| Alpha-2 agonists provide sedation,
analgesia, muscle relaxation and anxiolysis. A variety of compounds have
been developed for use in human and veterinary medicine, including
clonidine, romifidine, detomidine, dexmedetomidine, xylazine and
medetomidine. The latter two have been the most widely used drugs in small
animal medicine. While xylazine still enjoys popularity in equine and food
animal medicine, medetomidine has replaced xylazine in dogs and cats as
the alpha-2 of choice, due to its greater alpha-2:alpha-1 affinity
(approximately 1620:1 for medetomidine, vs. 160:1 for xylazine). This
increased selectivity results in more predictable and effective sedation
and analgesia and fewer side effects.
The sedative-hypnotic effects of alpha-2s are a result
of inhibition of norepinephrine release from noradrenergic receptors (autoreceptors)

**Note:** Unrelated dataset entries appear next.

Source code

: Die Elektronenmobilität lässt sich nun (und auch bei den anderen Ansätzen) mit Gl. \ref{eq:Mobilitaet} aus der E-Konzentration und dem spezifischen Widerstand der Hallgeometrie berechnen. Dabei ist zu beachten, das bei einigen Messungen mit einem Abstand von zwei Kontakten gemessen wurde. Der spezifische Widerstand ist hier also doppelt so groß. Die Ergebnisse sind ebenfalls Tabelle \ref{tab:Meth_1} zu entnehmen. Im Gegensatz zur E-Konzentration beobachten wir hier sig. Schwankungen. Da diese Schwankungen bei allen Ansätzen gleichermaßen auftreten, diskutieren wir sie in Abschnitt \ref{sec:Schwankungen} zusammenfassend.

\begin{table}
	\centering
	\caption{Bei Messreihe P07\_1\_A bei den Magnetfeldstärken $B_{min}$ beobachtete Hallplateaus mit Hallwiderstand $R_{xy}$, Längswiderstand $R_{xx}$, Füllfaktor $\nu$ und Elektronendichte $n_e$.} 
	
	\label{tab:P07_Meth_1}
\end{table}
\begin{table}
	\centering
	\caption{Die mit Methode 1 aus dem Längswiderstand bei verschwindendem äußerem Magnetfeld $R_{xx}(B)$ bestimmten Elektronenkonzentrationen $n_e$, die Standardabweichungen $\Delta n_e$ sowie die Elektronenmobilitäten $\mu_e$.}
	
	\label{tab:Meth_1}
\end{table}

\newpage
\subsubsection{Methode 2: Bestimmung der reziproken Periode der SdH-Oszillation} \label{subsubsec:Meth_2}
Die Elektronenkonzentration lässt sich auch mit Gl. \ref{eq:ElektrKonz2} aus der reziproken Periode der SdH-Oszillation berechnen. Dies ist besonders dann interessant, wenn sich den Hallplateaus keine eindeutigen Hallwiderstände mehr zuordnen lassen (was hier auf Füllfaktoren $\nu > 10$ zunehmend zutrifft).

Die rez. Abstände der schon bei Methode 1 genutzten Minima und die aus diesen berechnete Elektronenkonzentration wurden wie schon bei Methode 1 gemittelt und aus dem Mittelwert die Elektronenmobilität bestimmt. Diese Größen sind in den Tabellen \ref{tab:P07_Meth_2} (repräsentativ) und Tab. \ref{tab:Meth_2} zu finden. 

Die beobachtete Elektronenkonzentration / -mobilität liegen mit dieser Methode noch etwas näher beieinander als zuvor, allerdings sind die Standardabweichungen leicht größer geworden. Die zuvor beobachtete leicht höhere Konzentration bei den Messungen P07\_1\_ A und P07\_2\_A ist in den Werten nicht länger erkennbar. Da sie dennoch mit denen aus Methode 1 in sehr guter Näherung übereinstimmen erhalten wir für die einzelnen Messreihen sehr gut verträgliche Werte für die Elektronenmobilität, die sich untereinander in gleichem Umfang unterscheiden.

in the locus ceruleus section of the brainstem. Analgesic effects are
principally due to spinal anti-nociception via binding to
non-noradrenergic receptors (heteroreceptors) located on the dorsal horn
neurons of the spinal cord. These heteroreceptors are found
presynaptically, where they inhibit the release of neurotransmitters and
neuropeptides, and postsynaptically, where they decrease ascending spinal
nociceptive transmission. There is some evidence of supraspinal analgesic
mechanisms as well; suppression of norepinephrine release in the locus
ceruleus leads, via disinhibition of certain catecholaminergic nuclei in
the pons, to increased release of norepinephrine from dorsal horn
terminals, which then activates presynaptic and postsynaptic
heteroreceptors.
At low doses, both the sedative and analgesic effects of
alpha-2 agonists are dose-dependent. As the dose is increased, there is a
ceiling on the degree of analgesia, and further dosing only acts to
lengthen the duration of sedation and increase the risk of adverse
effects. For this reason, it’s best to administer an alpha-2 in
conjunction with other agents (opioids, dissociatives) as part of a
balanced regimen. Opioids work particularly well with alpha-2's, as
receptors for both compounds occupy similar sites in the brain and on some
neurons and produce similar actions (membrane associated G protein
activation leading to neuronal hyperpolarization and a reduced response to
excitatory input). This results in a synergistic effect, leading to
improved quality and duration of analgesia.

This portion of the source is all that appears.